= Supplied records =
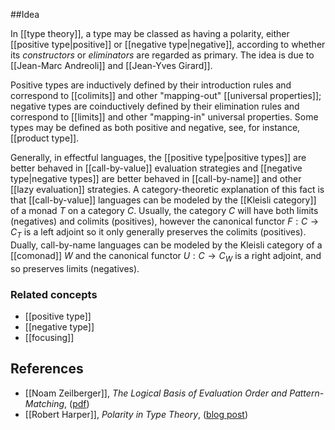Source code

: ##Idea 

In [[type theory]], a type may be classed as having a polarity, either [[positive type|positive]] or [[negative type|negative]], according to whether its _constructors_ or _eliminators_ are regarded as primary. The idea is due to [[Jean-Marc Andreoli]] and [[Jean-Yves Girard]].

Positive types are inductively defined by their introduction rules and correspond to [[colimits]] and other "mapping-out" [[universal properties]]; negative types are coinductively defined by their elimination rules and correspond to [[limits]] and other "mapping-in" universal properties.
Some types may be defined as both positive and negative, see, for instance, [[product type]].

Generally, in effectful languages, the [[positive type|positive types]] are better behaved in [[call-by-value]] evaluation strategies and [[negative type|negative types]] are better behaved in [[call-by-name]] and other [[lazy evaluation]] strategies.
A category-theoretic explanation of this fact is that [[call-by-value]] languages can be modeled by the [[Kleisli category]] of a monad $T$ on a category $C$. Usually, the category $C$ will have both limits (negatives) and colimits (positives), however the canonical functor $F : C \to C_T$ is a left adjoint so it only generally preserves the colimits (positives). Dually, call-by-name languages can be modeled by the Kleisli category of a [[comonad]] $W$ and the canonical functor $U : C \to C_W$ is a right adjoint, and so preserves limits (negatives).

### Related concepts

* [[positive type]]
* [[negative type]]
* [[focusing]]

## References

* [[Noam Zeilberger]], _The Logical Basis of Evaluation Order and Pattern-Matching_, ([pdf](http://www.cs.cmu.edu/~rwh/theses/zeilberger.pdf))
* [[Robert Harper]], _Polarity in Type Theory_, ([blog post](https://existentialtype.wordpress.com/2012/08/25/polarity-in-type-theory/))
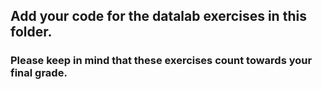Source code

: ## Add your code for the datalab exercises in this folder.
### Please keep in mind that these exercises count towards your final grade.
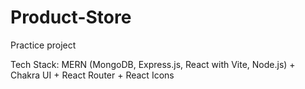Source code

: # Product-Store
 Practice project 

Tech Stack: MERN (MongoDB, Express.js, React with Vite, Node.js) + Chakra UI + React Router + React Icons

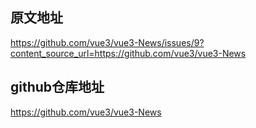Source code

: ## 原文地址
https://github.com/vue3/vue3-News/issues/9?content_source_url=https://github.com/vue3/vue3-News

## github仓库地址
https://github.com/vue3/vue3-News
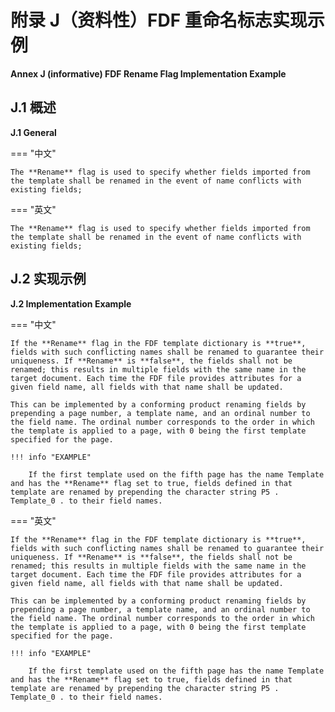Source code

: # 附录 J（资料性）FDF 重命名标志实现示例

**Annex J (informative) FDF Rename Flag Implementation Example**

## J.1 概述

**J.1 General**

=== "中文"

    The **Rename** flag is used to specify whether fields imported from the template shall be renamed in the event of name conflicts with existing fields;

=== "英文"

    The **Rename** flag is used to specify whether fields imported from the template shall be renamed in the event of name conflicts with existing fields;

## J.2 实现示例

**J.2 Implementation Example**

=== "中文"

    If the **Rename** flag in the FDF template dictionary is **true**, fields with such conflicting names shall be renamed to guarantee their uniqueness. If **Rename** is **false**, the fields shall not be renamed; this results in multiple fields with the same name in the target document. Each time the FDF file provides attributes for a given field name, all fields with that name shall be updated.

    This can be implemented by a conforming product renaming fields by prepending a page number, a template name, and an ordinal number to the field name. The ordinal number corresponds to the order in which the template is applied to a page, with 0 being the first template specified for the page.

    !!! info "EXAMPLE"

        If the first template used on the fifth page has the name Template and has the **Rename** flag set to true, fields defined in that template are renamed by prepending the character string P5 . Template_0 . to their field names.

=== "英文"

    If the **Rename** flag in the FDF template dictionary is **true**, fields with such conflicting names shall be renamed to guarantee their uniqueness. If **Rename** is **false**, the fields shall not be renamed; this results in multiple fields with the same name in the target document. Each time the FDF file provides attributes for a given field name, all fields with that name shall be updated.

    This can be implemented by a conforming product renaming fields by prepending a page number, a template name, and an ordinal number to the field name. The ordinal number corresponds to the order in which the template is applied to a page, with 0 being the first template specified for the page.

    !!! info "EXAMPLE"

        If the first template used on the fifth page has the name Template and has the **Rename** flag set to true, fields defined in that template are renamed by prepending the character string P5 . Template_0 . to their field names.
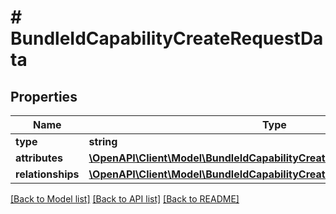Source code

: # # BundleIdCapabilityCreateRequestData

## Properties

Name | Type | Description | Notes
------------ | ------------- | ------------- | -------------
**type** | **string** |  | 
**attributes** | [**\OpenAPI\Client\Model\BundleIdCapabilityCreateRequestDataAttributes**](BundleIdCapabilityCreateRequestDataAttributes.md) |  | 
**relationships** | [**\OpenAPI\Client\Model\BundleIdCapabilityCreateRequestDataRelationships**](BundleIdCapabilityCreateRequestDataRelationships.md) |  | 

[[Back to Model list]](../../README.md#documentation-for-models) [[Back to API list]](../../README.md#documentation-for-api-endpoints) [[Back to README]](../../README.md)


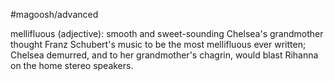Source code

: #magoosh/advanced

mellifluous (adjective): smooth and sweet-sounding 
Chelsea's grandmother thought Franz Schubert's music to be the most mellifluous ever written; Chelsea 
demurred, and to her grandmother's chagrin, would blast Rihanna on the home stereo speakers.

= How to complete this task =
If a line of the material contains the word "mellifluous", count it; please reply with the total and nothing more.

= Expected answer =
2